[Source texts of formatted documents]
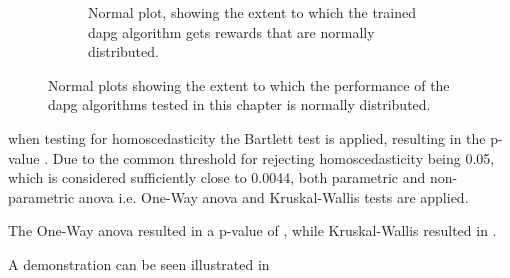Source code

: \begin{figure}[!h]
\begin{subfigure}[b]{0.48\textwidth}
		\caption{Normal plot, showing the extent to which the trained \gls{dapg} algorithm gets rewards that are normally distributed.}
		\label{fig:sampled-data-points-vs-normally-distributed-points-trained}
	\end{subfigure}
	\caption{Normal plots showing the extent to which the performance of the \gls{dapg} algorithms tested in this chapter is normally distributed.}
	\label{fig:sampled-data-points-vs-normally-distributed-points-trained-authors}
\end{figure}

when testing for homoscedasticity the Bartlett test is applied, resulting in the p-value . Due to the common threshold for rejecting homoscedasticity being \num{0.05}, which is considered sufficiently close to \num{0.0044}, both parametric and non-parametric \gls{anova} i.e. One-Way \gls{anova} and Kruskal-Wallis tests are applied. \medskip

The One-Way \gls{anova} resulted in a p-value of , while Kruskal-Wallis resulted in .

A demonstration can be seen illustrated in~

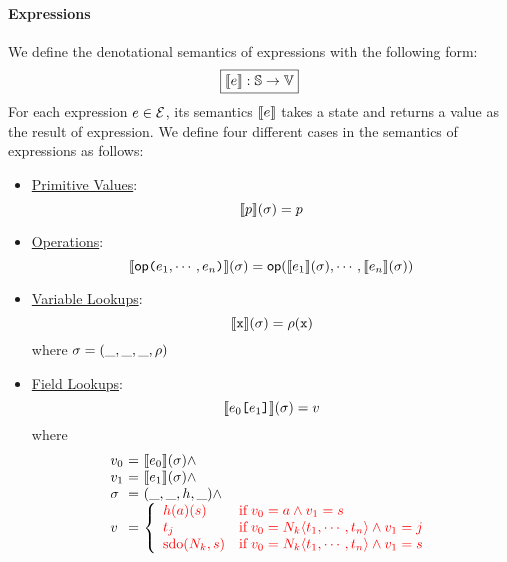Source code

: \paragraph{Expressions} We define the denotational semantics of expressions with
the following form:
\[
  \framebox{$\sem{\expr}: \stset \rightarrow \valset$}
\]
For each expression $e \in \mathcal{E}$, its semantics $\llbracket{e}\rrbracket$ takes a
state and returns a value as the result of expression. We define four different
cases in the semantics of expressions as
follows:
\begin{itemize}
  \item \underline{Primitive Values}:
    \[
      \llbracket{p}\rrbracket(\sigma) = p
    \]

  \item \underline{Operations}:
    \[
      \sem{\op \kwrl \expr_1, \cdots, \expr_n \kwrr}(\st) =
      \op(\sem{\expr_1}(\st), \cdots, \sem{\expr_n}(\st))
    \]

  \item \underline{Variable Lookups}:
    \[
      \sem{\varx}(\st) = \env(\varx)
    \]
    where $\sigma = (\_, \_, \_, \rho)$

  \item \underline{Field Lookups}:
    \[
      \sem{\expr_0 \kwsl \expr_1 \kwsr}(\st) = \val
    \]
    where
    \[
      \begin{array}{l@{~}c@{~}ll}
        \val_0 &=& \sem{\expr_0}(\st) \wedge\\
        \val_1 &=& \sem{\expr_1}(\st) \wedge\\
        \st &=& (\_, \_, \heap, \_) \wedge\\
        \val &=& \left\{
          \inred{
          \begin{array}{ll}
            \heap(\addr)(\str)
            & \text{if} \; \val_0 = \addr \wedge \val_1 = \str\\

            \tree_j
            & \text{if} \; \val_0 = \nt_k \langle \tree_1, \cdots, \tree_n
            \rangle \wedge \val_1 = j\\

            \text{sdo}(\nt_k, \str)
            & \text{if} \; \val_0 = \nt_k \langle \tree_1, \cdots, \tree_n
            \rangle \wedge \val_1 = \str\\
          \end{array}
          }
        \right.\\
      \end{array}
    \]
\end{itemize}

▸ WHAT TO WORK ON:
Reproduce word for word the lines running from the line with "resulted in ." through the end of the data, both included, and nothing else; leave out the pictures.

▸ ANSWER BOX:
The One-Way \gls{anova} resulted in a p-value of , while Kruskal-Wallis resulted in .

A demonstration can be seen illustrated in~

Source code

: \paragraph{Expressions} We define the denotational semantics of expressions with
the following form:
\[
  \framebox{$\sem{\expr}: \stset \rightarrow \valset$}
\]
For each expression $e \in \mathcal{E}$, its semantics $\llbracket{e}\rrbracket$ takes a
state and returns a value as the result of expression. We define four different
cases in the semantics of expressions as
follows:
\begin{itemize}
  \item \underline{Primitive Values}:
    \[
      \llbracket{p}\rrbracket(\sigma) = p
    \]

  \item \underline{Operations}:
    \[
      \sem{\op \kwrl \expr_1, \cdots, \expr_n \kwrr}(\st) =
      \op(\sem{\expr_1}(\st), \cdots, \sem{\expr_n}(\st))
    \]

  \item \underline{Variable Lookups}:
    \[
      \sem{\varx}(\st) = \env(\varx)
    \]
    where $\sigma = (\_, \_, \_, \rho)$

  \item \underline{Field Lookups}:
    \[
      \sem{\expr_0 \kwsl \expr_1 \kwsr}(\st) = \val
    \]
    where
    \[
      \begin{array}{l@{~}c@{~}ll}
        \val_0 &=& \sem{\expr_0}(\st) \wedge\\
        \val_1 &=& \sem{\expr_1}(\st) \wedge\\
        \st &=& (\_, \_, \heap, \_) \wedge\\
        \val &=& \left\{
          \inred{
          \begin{array}{ll}
            \heap(\addr)(\str)
            & \text{if} \; \val_0 = \addr \wedge \val_1 = \str\\

            \tree_j
            & \text{if} \; \val_0 = \nt_k \langle \tree_1, \cdots, \tree_n
            \rangle \wedge \val_1 = j\\

            \text{sdo}(\nt_k, \str)
            & \text{if} \; \val_0 = \nt_k \langle \tree_1, \cdots, \tree_n
            \rangle \wedge \val_1 = \str\\
          \end{array}
          }
        \right.\\
      \end{array}
    \]
\end{itemize}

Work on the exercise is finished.